Thursday, November 17, 2016

Bodybuilding Safety

Here are several Bodybuilding Safety Tips – Get Big Muscles Safely


1. Always Warm up Completely.


It is very important that you always warm up your muscles before you begin your six to eight reps at target weight. Light stretching and cardio are a good way to warm up your muscles. It is also important that you do a warm set with lighter weights as well. Using a lighter weight simply do the motion of your first exercise for 15 to 20 reps. Concentrate on the motion as you are doing this warm up set.



2. Always Use Perfect Form.


It is important to know the main goal of weight training is to go to the fatigue point. It can be unsafe to try to complete a certain number of reps regardless of how your muscles feel. Using the perfect form is important too throughout the reps. When you can not do a rep with perfect form, then you have worked your muscles to failure / fatigue. That is your goal. It is unsafe to try to do additional reps that require you to change your form.



3. Always Use the Correct Weight.


Keeping the bodybuilding safety tip 2 in mind, you should choose a weight level where you can do six to eight reps in perfect form. As a reminder, the goal is get to the point of failure, not be able to lift a certain weight level. Always add additional weight to your workouts slowly. This way you will know what your body is able to lift and how many reps you can lift to failure.

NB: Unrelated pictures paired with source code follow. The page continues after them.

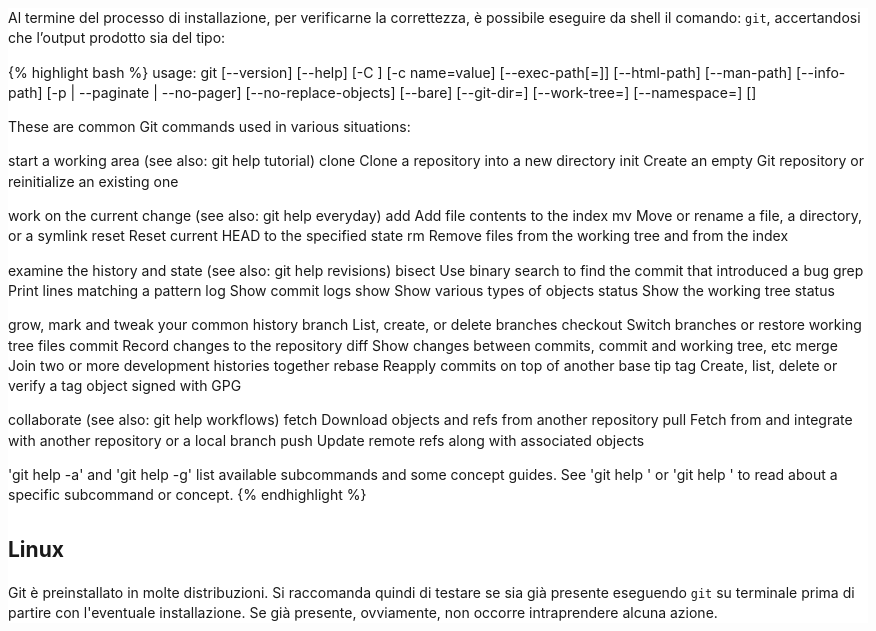 Al termine del processo di installazione, per verificarne la correttezza, è possibile eseguire da shell il comando: ``git``, accertandosi che l’output prodotto sia del tipo:

{% highlight bash %}
usage: git [--version] [--help] [-C <path>] [-c name=value]
           [--exec-path[=<path>]] [--html-path] [--man-path] [--info-path]
           [-p | --paginate | --no-pager] [--no-replace-objects] [--bare]
           [--git-dir=<path>] [--work-tree=<path>] [--namespace=<name>]
           <command> [<args>]

These are common Git commands used in various situations:

start a working area (see also: git help tutorial)
   clone      Clone a repository into a new directory
   init       Create an empty Git repository or reinitialize an existing one

work on the current change (see also: git help everyday)
   add        Add file contents to the index
   mv         Move or rename a file, a directory, or a symlink
   reset      Reset current HEAD to the specified state
   rm         Remove files from the working tree and from the index

examine the history and state (see also: git help revisions)
   bisect     Use binary search to find the commit that introduced a bug
   grep       Print lines matching a pattern
   log        Show commit logs
   show       Show various types of objects
   status     Show the working tree status

grow, mark and tweak your common history
   branch     List, create, or delete branches
   checkout   Switch branches or restore working tree files
   commit     Record changes to the repository
   diff       Show changes between commits, commit and working tree, etc
   merge      Join two or more development histories together
   rebase     Reapply commits on top of another base tip
   tag        Create, list, delete or verify a tag object signed with GPG

collaborate (see also: git help workflows)
   fetch      Download objects and refs from another repository
   pull       Fetch from and integrate with another repository or a local branch
   push       Update remote refs along with associated objects

'git help -a' and 'git help -g' list available subcommands and some
concept guides. See 'git help <command>' or 'git help <concept>'
to read about a specific subcommand or concept.
{% endhighlight %}

## Linux

Git è preinstallato in molte distribuzioni.
Si raccomanda quindi di testare se sia già presente eseguendo `git` su terminale prima di partire con l'eventuale installazione.
Se già presente, ovviamente, non occorre intraprendere alcuna azione.


[JDK download page]: http://www.oracle.com/technetwork/java/javase/downloads/jdk8-downloads-2133151.html
[Adopt JDK download page]: https://adoptopenjdk.net/index.html?variant=openjdk11&jvmVariant=hotspot
[Eclipse Download]: https://www.eclipse.org/downloads/
[GIT-Windows Download]: https://git-for-windows.github.io/
[GIT-OSX Download]: http://git-scm.com/download/mac
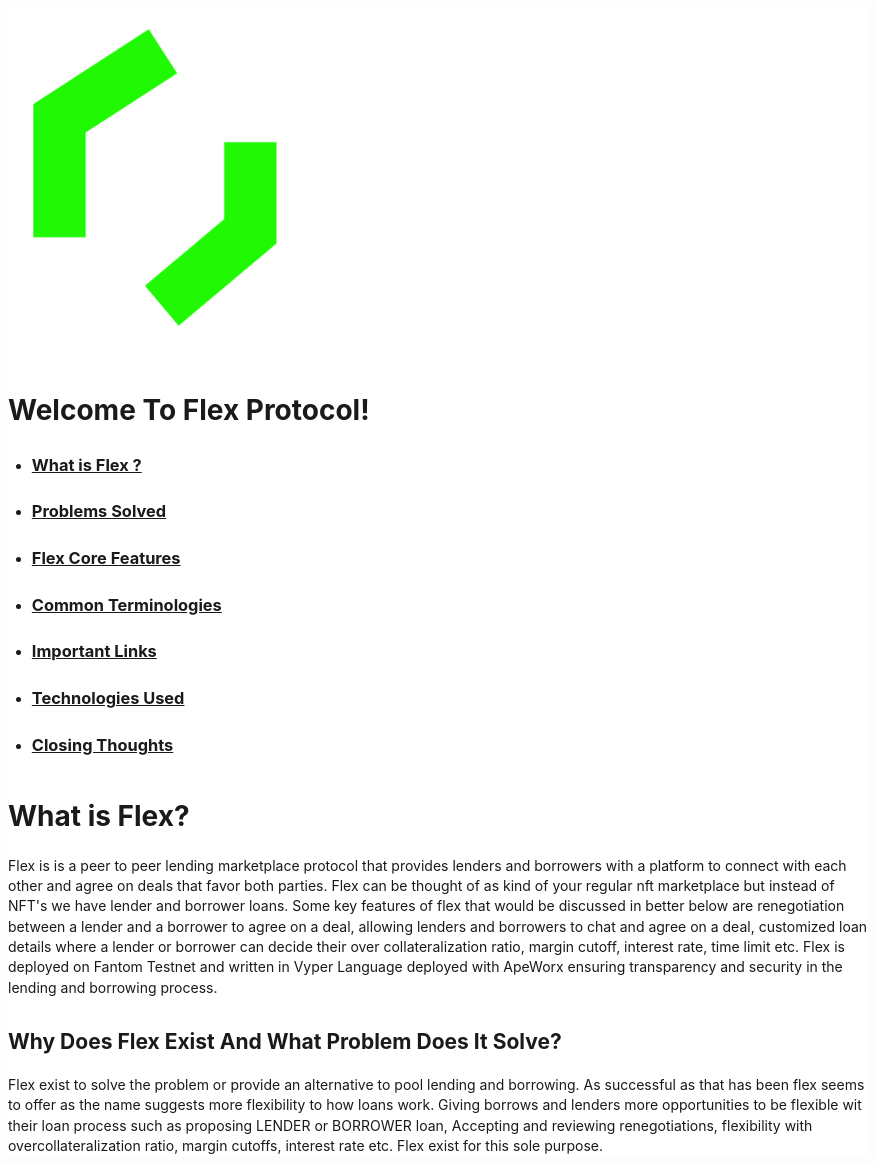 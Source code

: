 ![Alt text](images/logo.png)

# **Welcome To Flex Protocol!**

- ### [What is Flex ?](#what-is-flex-1)
- ### [Problems Solved](#why-does-flex-exist-and-what-problem-does-it-solve)
- ### [Flex Core Features](#core-features)
- ### [Common Terminologies](#some-terminologies-used-in-flex-protocol)
- ### [Important Links](#links)
- ### [Technologies Used](#technologies-used-1)
- ### [Closing Thoughts](#closing-thought-and-possible-improvements)

# **What is Flex?**

Flex is is a peer to peer lending marketplace protocol that provides lenders and borrowers with a platform to connect with each other and agree on deals that favor both parties. Flex can be thought of as kind of your regular nft marketplace but instead of NFT's we have lender and borrower loans. Some key features of flex that would be discussed in better below are renegotiation between a lender and a borrower to agree on a deal, allowing lenders and borrowers to chat and agree on a deal, customized loan details where a lender or borrower can decide their over collateralization ratio, margin cutoff, interest rate, time limit etc.
Flex is deployed on Fantom Testnet and written in Vyper Language deployed with ApeWorx ensuring transparency and security in the lending and borrowing process.

## **Why Does Flex Exist And What Problem Does It Solve?**

Flex exist to solve the problem or provide an alternative to pool lending and borrowing. As successful as that has been flex seems to offer as the name suggests more flexibility to how loans work. Giving borrows and lenders more opportunities to be flexible wit their loan process such as proposing LENDER or BORROWER loan, Accepting and reviewing renegotiations, flexibility with overcollateralization ratio, margin cutoffs, interest rate etc. Flex exist for this sole purpose.
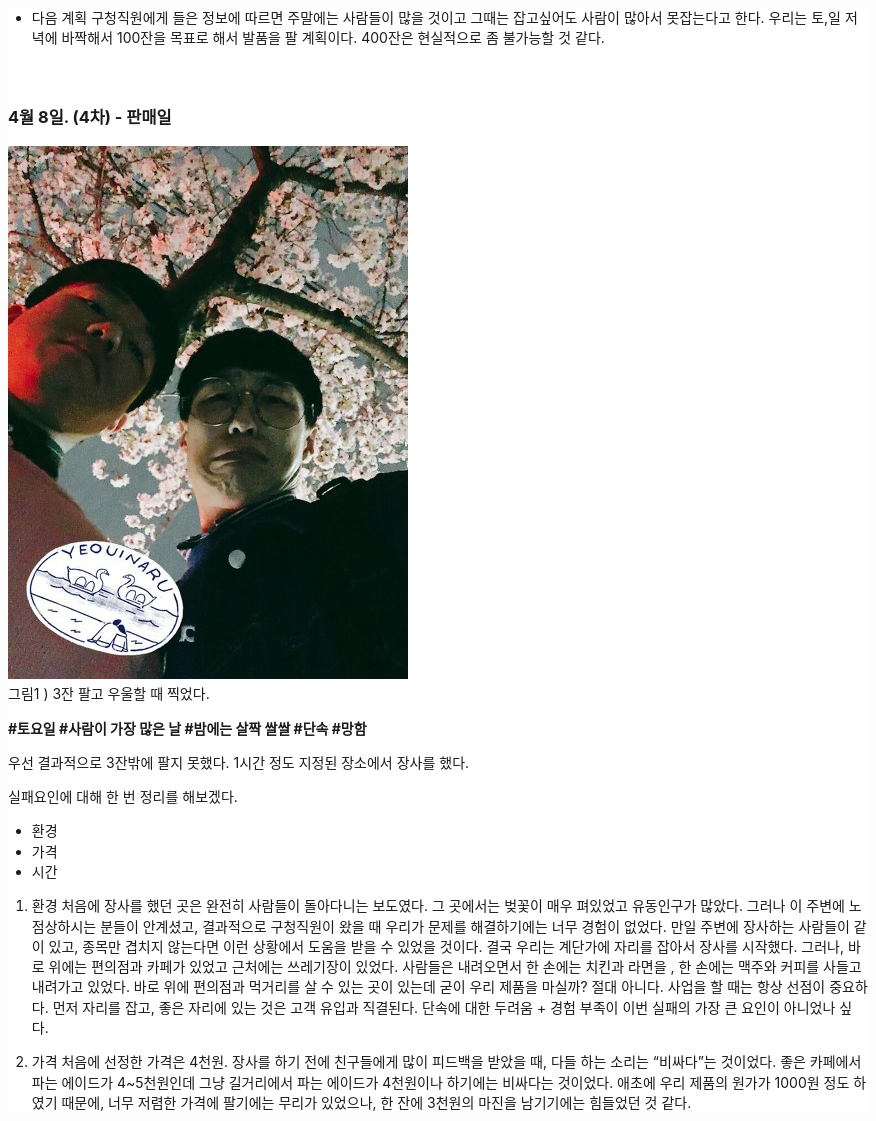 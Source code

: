 - 다음 계획
구청직원에게 들은 정보에 따르면 주말에는 사람들이 많을 것이고 그때는 잡고싶어도 사람이 많아서 못잡는다고 한다. 우리는 토,일 저녁에 바짝해서 100잔을 목표로 해서 발품을 팔 계획이다. 400잔은 현실적으로 좀 불가능할 것 같다.  
<br/>

### 4월 8일. (4차) - 판매일  
![](/assets/images/20170902/5.jpeg)  
그림1 ) 3잔 팔고 우울할 때 찍었다.  

**#토요일 #사람이 가장 많은 날 #밤에는 살짝 쌀쌀 #단속 #망함** 

우선 결과적으로 3잔밖에 팔지 못했다. 1시간 정도 지정된 장소에서 장사를 했다.

실패요인에 대해 한 번 정리를 해보겠다.
- 환경
- 가격
- 시간

1. 환경
처음에 장사를 했던 곳은 완전히 사람들이 돌아다니는 보도였다. 그 곳에서는 벚꽃이 매우 펴있었고 유동인구가 많았다. 그러나 이 주변에 노점상하시는 분들이 안계셨고, 결과적으로 구청직원이 왔을 때 우리가 문제를 해결하기에는 너무 경험이 없었다. 만일 주변에 장사하는 사람들이 같이 있고, 종목만 겹치지 않는다면 이런 상황에서 도움을 받을 수 있었을 것이다. 결국 우리는 계단가에 자리를 잡아서 장사를 시작했다. 그러나, 바로 위에는 편의점과 카페가 있었고 근처에는 쓰레기장이 있었다. 사람들은 내려오면서 한 손에는 치킨과 라면을 , 한 손에는 맥주와 커피를 사들고 내려가고 있었다. 바로 위에 편의점과 먹거리를 살 수 있는 곳이 있는데 굳이 우리 제품을 마실까? 절대 아니다. 사업을 할 때는 항상 선점이 중요하다. 먼저 자리를 잡고, 좋은 자리에 있는 것은 고객 유입과 직결된다. 단속에 대한 두려움 + 경험 부족이 이번 실패의 가장 큰 요인이 아니었나 싶다.

2. 가격
처음에 선정한 가격은 4천원. 장사를 하기 전에 친구들에게 많이 피드백을 받았을 때, 다들 하는 소리는 “비싸다”는 것이었다. 좋은 카페에서 파는 에이드가 4~5천원인데 그냥 길거리에서 파는 에이드가 4천원이나 하기에는 비싸다는 것이었다. 애초에 우리 제품의 원가가 1000원 정도 하였기 때문에, 너무 저렴한 가격에 팔기에는 무리가 있었으나, 한 잔에 3천원의 마진을 남기기에는 힘들었던 것 같다.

4. Use Safety Equipment for Bodybuilders.


There is one key piece of safety equipment all serious bodybuilders should own and use. A weight belt is very important since it supports your lower back. It will also help you stay in proper form by restricting your movements. Weight gloves are helpful in that they can help you grip weights and bars and stop slipping if you get sweaty.



5. If Possible, Do Your Training Workouts with a Partner.


Although it is not always possible to have someone to workout with, it does add a level of safety to your muscle training. The biggest benefit is they can be there to spot you as well as critique you in your lifting form. If you do not have a regular partner, it is very advisable you find someone available before you begin your heavy lifting, especially if you are tired. You should easily be able to find someone in your gym ready to help out.



6. Use A Good Gym with Working Equipment


We can not all be lucky enough to have a top workout facility, with the latest workout equipment available to us. Yet, we can make sure that where we workout does have equipment that does work well. Old equipment that is not in good shape can cause an injury and poor lifting form. In addition, if you choose to workout at home, make sure your equipment is in working order too. If it is not, then it is time to get new equipment.



7. Do Not Over Train.


One of the major causes of injuries, especially with new bodybuilders, is over training. It does not get your bigger muscles faster. Just because you may see good results by doing lower count sets does not mean you will see better results by doubling the number. Over training can also create joint and muscle damage that may cause you to have to take a major break from training. Sometimes this type of injury can stay with you for many years and there goes your bodybuilding goals.


Although bodybuilding, using the proper bodybuilding techniques and forms, is usually not a dangerous exercise, injuries can happen very easily. It is a good idea if you are brand new to bodybuilding to hire a trainer for a few sessions to learn proper and perfect form. In addition, follow the above body builder safety tips above too.